Green Deal becomes the latest sustainability initiative to be scrapped

23 July 2015

Energy and Climate Change Secretary Amber Rudd today announced that there will be no further funding to the Green Deal Finance Company.

The announcement spells the end of the Green Deal, the coalition’s flagship initiative to improve the thermal performance of the UK’s existing housing and non-residential properties which was officially launched in January 2013.

Low take-up and concerns about industry standards were among the reasons given for the scrapping of the project with Amber Rudd also confirming that the government will stop any future funding releases of the Green Deal Home Improvement Fund.

Today’s announcement is part of a wider review of energy policies, coming shortly after the government dropped long-standing plans to make all new UK homes zero-carbon. The Energy and Climate Change Secretary has noted that her first priority is to get spending under control. The government has commissioned an independent review led by Peter Bonfield to look at standards, consumer protection and enforcement of energy efficiency schemes and ensure that the system properly supports and protects consumers.
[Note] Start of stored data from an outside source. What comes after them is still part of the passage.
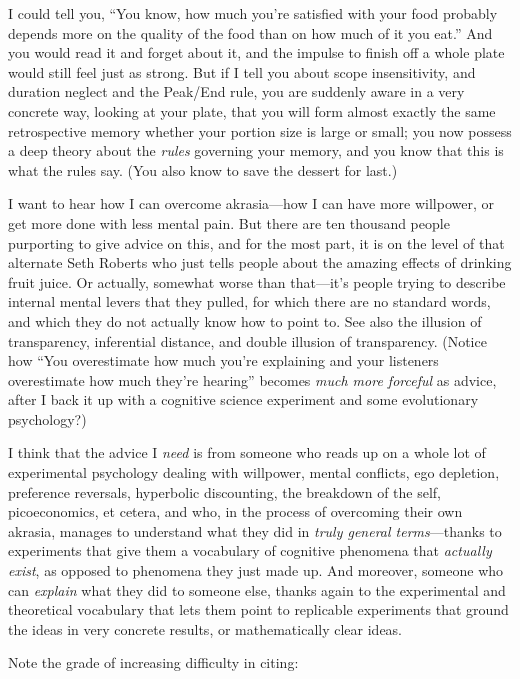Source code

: {
 I could tell you, ``You know, how much
you're satisfied with your food probably depends more
on the quality of the food than on how much of it you
eat.'' And you would read it and forget about it, and
the impulse to finish off a whole plate would still feel just as
strong. But if I tell you about scope insensitivity, and duration
neglect and the Peak/End rule, you are suddenly aware in a very
concrete way, looking at your plate, that you will form almost exactly
the same retrospective memory whether your portion size is large or
small; you now possess a deep theory about the \textit{rules} governing
your memory, and you know that this is what the rules say. (You also
know to save the dessert for last.)}

{
 I want to hear how I can overcome akrasia---how I can have more
willpower, or get more done with less mental pain. But there are ten
thousand people purporting to give advice on this, and for the most
part, it is on the level of that alternate Seth Roberts who just tells
people about the amazing effects of drinking fruit juice. Or actually,
somewhat worse than that---it's people trying to
describe internal mental levers that they pulled, for which there are
no standard words, and which they do not actually know how to point to.
See also the illusion of transparency, inferential distance, and double
illusion of transparency. (Notice how ``You
overestimate how much you're explaining and your
listeners overestimate how much they're
hearing'' becomes \textit{much more forceful} as
advice, after I back it up with a cognitive science experiment and some
evolutionary psychology?)}

{
 I think that the advice I \textit{need} is from someone who reads
up on a whole lot of experimental psychology dealing with willpower,
mental conflicts, ego depletion, preference reversals, hyperbolic
discounting, the breakdown of the self, picoeconomics, et cetera, and
who, in the process of overcoming their own akrasia, manages to
understand what they did in \textit{truly general terms}{}---thanks to
experiments that give them a vocabulary of cognitive phenomena that
\textit{actually exist}, as opposed to phenomena they just made up. And
moreover, someone who can \textit{explain} what they did to someone
else, thanks again to the experimental and theoretical vocabulary that
lets them point to replicable experiments that ground the ideas in very
concrete results, or mathematically clear ideas.}

{
 Note the grade of increasing difficulty in citing:}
BWF Chief Executive Iain McIlwee said:

“It is no surprise to see the final nail in the coffin for the Green Deal, a classic case of good intentions bludgeoned to death by ineffective policy and implementation.  The disappointing thing is that with this, and recent announcements regarding zero carbon homes, we seem to be turning our back on the sentiment of fixing the roof when the sun is shining.  At some point in the future this environmental deficit will need to be addressed too!”

The UK's housing stock is amongst the least energy efficient in Europe, contributing to high energy bills and responsible for nearly a quarter of our annual carbon emissions. Around 70% of current building stock will still be in use in 2050, 40% of which will pre-date the introduction of Part L of the Building Regulations in 1985.

The Green deal enabled people to access up to £10,000 upfront to pay for energy efficiency measures, repaying the costs through savings on energy bills. The non-removable energy efficiency measures included both traditional measures and micro generation technologies, such as solar PV, ground and air source heat pumps, and energy efficient windows and doors. The project generated a lot of political momentum initially but ultimately struggled to make much of a dent in the hugely ambitious targets set. In terms of the timber window and door market, yearly sales on account of the Green Deal would have accounted for little more than a workshop worth of product.